Graphique sombre avec des touches orange affichant le texte "Sonatype Open Source Malware Index Q1 2026".

Open Source : un nouveau paquet malveillant détecté toutes les 6 minutes depuis le début de l’année 2026

Le verdict du rapport Sonatype Q1 2026 est tombé, et il donne des sueurs froids. Au cours des trois premiers mois de l’année, 21 764 paquets malveillants ont été injectés dans les écosystèmes open source. C’est simple : pour les développeurs, c’est l’équivalent d’une nouvelle menace toutes les six minutes.

Depuis 2017, le compteur total grimpe désormais à 1 346 867 paquets corrompus. Mais au-delà du volume, c’est la méthode qui inquiète les experts : nous sommes entrés dans l’ère de l’« abus de confiance ». Les attaquants ne créent plus de faux outils grotesques ; ils piratent vos outils préférés pour s’y cacher.

npm et PyPI : les terrains de chasse favoris

Sans surprise, le registre npm (JavaScript) reste la cible prioritaire, concentrant 75 % des détections.

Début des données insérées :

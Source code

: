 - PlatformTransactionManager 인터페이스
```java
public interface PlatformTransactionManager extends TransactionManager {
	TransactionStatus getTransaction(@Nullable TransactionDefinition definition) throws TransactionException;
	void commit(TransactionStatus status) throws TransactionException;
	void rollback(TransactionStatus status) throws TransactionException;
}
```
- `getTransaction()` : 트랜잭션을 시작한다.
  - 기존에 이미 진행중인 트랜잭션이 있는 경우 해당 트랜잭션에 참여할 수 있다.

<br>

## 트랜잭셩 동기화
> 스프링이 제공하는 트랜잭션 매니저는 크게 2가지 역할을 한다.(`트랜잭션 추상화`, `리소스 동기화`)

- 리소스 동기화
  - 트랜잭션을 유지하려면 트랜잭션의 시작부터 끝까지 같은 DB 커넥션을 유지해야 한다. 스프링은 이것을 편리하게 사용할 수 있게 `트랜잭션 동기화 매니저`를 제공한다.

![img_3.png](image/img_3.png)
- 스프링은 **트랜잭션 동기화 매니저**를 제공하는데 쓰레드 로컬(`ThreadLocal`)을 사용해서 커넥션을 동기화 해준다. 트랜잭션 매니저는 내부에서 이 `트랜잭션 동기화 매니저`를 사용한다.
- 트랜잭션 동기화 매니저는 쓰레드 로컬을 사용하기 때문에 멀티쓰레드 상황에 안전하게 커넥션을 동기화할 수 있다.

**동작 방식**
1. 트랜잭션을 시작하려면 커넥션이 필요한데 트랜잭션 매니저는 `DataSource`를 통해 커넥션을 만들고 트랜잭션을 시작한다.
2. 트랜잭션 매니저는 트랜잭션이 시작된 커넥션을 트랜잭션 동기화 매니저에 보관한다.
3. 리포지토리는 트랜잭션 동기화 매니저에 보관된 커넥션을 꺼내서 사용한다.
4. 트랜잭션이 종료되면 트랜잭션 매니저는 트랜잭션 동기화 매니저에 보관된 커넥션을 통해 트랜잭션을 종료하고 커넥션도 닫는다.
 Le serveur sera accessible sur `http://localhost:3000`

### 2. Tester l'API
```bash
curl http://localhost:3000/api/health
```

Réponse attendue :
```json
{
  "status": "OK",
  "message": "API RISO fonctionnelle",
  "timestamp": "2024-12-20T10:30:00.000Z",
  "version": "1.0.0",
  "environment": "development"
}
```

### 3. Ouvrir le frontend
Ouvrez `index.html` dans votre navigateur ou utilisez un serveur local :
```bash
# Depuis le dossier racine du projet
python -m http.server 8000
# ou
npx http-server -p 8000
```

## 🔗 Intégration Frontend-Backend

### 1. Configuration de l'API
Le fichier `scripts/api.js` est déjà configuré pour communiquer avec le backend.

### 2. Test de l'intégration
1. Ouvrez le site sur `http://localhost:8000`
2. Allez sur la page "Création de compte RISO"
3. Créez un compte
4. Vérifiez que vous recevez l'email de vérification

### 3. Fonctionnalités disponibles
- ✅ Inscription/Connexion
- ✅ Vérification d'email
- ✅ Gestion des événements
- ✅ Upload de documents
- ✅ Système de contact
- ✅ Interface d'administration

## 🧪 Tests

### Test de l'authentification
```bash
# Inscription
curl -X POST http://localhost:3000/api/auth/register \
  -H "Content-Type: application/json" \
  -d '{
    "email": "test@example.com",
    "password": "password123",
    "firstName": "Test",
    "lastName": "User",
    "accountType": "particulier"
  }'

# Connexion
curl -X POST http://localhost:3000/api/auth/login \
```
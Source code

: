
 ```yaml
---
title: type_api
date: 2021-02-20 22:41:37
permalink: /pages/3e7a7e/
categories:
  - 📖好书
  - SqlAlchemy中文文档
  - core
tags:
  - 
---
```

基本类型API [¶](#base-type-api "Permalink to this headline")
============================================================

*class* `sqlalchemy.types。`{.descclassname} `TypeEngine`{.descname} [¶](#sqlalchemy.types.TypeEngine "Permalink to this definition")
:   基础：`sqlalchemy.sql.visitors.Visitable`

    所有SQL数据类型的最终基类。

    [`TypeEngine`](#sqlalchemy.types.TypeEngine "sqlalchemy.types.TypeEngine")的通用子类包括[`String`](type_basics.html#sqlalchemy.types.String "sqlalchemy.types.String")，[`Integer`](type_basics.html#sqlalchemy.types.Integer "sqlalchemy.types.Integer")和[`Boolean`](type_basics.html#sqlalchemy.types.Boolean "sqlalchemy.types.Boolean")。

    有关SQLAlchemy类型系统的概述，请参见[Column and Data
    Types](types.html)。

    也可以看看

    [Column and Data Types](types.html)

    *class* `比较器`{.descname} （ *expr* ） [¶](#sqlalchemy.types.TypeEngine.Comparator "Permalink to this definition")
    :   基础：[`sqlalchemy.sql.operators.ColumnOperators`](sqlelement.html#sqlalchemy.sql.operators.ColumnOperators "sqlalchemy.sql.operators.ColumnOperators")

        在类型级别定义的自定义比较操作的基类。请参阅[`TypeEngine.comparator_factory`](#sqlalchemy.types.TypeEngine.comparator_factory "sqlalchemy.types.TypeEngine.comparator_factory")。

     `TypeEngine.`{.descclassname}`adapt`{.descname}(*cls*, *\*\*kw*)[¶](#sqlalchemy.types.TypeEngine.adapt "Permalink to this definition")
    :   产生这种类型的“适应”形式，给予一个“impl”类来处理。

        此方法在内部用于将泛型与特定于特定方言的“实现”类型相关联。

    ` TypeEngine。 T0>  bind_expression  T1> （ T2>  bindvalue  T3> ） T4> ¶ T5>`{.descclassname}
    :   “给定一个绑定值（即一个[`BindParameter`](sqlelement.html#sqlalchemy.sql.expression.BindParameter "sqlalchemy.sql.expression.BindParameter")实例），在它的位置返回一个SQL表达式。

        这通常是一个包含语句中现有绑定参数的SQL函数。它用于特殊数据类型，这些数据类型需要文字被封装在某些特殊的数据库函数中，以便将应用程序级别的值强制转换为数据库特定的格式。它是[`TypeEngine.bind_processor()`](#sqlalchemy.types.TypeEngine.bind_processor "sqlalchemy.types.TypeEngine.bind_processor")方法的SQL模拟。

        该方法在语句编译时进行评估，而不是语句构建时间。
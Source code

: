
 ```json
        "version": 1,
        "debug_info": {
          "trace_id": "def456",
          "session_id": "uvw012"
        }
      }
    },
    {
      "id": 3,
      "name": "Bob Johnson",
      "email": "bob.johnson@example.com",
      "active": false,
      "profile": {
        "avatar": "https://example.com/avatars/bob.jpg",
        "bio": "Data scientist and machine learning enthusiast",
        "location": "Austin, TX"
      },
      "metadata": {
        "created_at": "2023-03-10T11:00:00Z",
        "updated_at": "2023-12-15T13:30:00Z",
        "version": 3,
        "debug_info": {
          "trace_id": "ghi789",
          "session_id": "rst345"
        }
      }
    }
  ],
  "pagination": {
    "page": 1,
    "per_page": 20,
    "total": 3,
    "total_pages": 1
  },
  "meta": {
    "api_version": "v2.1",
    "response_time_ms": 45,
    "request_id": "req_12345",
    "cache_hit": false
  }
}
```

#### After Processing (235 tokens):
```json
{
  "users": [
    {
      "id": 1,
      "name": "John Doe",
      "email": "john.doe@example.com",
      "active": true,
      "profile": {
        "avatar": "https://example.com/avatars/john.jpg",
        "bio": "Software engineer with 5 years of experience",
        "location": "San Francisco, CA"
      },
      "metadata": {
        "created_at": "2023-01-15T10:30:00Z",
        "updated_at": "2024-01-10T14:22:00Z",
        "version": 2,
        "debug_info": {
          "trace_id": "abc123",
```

Avec environ 46 nouveaux paquets malveillants par jour, l’écosystème JS paie le prix de son immense popularité. PyPI (Python) suit avec 18 %, porté par l’explosion des projets liés à l’IA.

La menace dominante ? Le cheval de Troie. L’objectif n’est plus de détruire, mais de voler : identifiants, variables d’environnement, clés API et secrets cloud sont les trophées recherchés pour infiltrer les environnements de production (CI/CD).

« Les attaques les plus efficaces ne sont plus manifestement malveillantes. Elles se dissimulent derrière des workflows légitimes et des mises à jour de routine. » — L’équipe de recherche Sonatype.

Trois attaques qui ont marqué le trimestre

L’étude de Sonatype met en lumière trois campagnes particulièrement sophistiquées qui illustrent ce durcissement :

  1. Le séisme Axios : le 31 mars, le compte d’un mainteneur du célèbre client HTTP Axios (100 millions de téléchargements par semaine !) a été piraté. Des versions infectées ont été publiées, contenant une « backdoor » liée à des groupes étatiques nord-coréens (Sapphire Sleet). Bien que supprimées en trois heures, l’impact potentiel était colossal.

  2. L’IA sous surveillance (SANDWORM_MODE) : une campagne a ciblé les machines de développeurs via du typosquatting. Plus inquiétant, les chercheurs ont trouvé du code capable d’interagir avec les instances locales d’Ollama AI, suggérant des tests pour des malwares capables de s’auto-modifier grâce à l’IA.

  3. Le piratage des outils de sécurité (Trivy / LiteLLM) : en mars, une compromission du scanner de sécurité Trivy a permis d’injecter du code malveillant dans la bibliothèque LiteLLM. Utiliser un outil de sécurité pour infecter sa propre chaîne de production : c’est le comble de l’ironie cyber.

Comment protéger vos développements ?

Face à des attaques qui se cachent derrière des noms familiers, la réputation d’un paquet ne suffit plus. Sonatype recommande plusieurs mesures d’hygiène cyber assez strictes :

  • Inspectez les dépendances transitives : Le malware arrive souvent par une bibliothèque « enfant » cachée au fond de l’arbre de dépendances (comme vu avec l’attaque Axios).

  • Sécurisez vos environnements CI/CD : Ils sont devenus les cibles prioritaires pour le vol de secrets Kubernetes ou de jetons cloud.

  • Rotation des secrets : En cas d’exécution suspecte d’un paquet, supprimer le code ne suffit pas. Il faut impérativement réinitialiser toutes vos clés API et identifiants.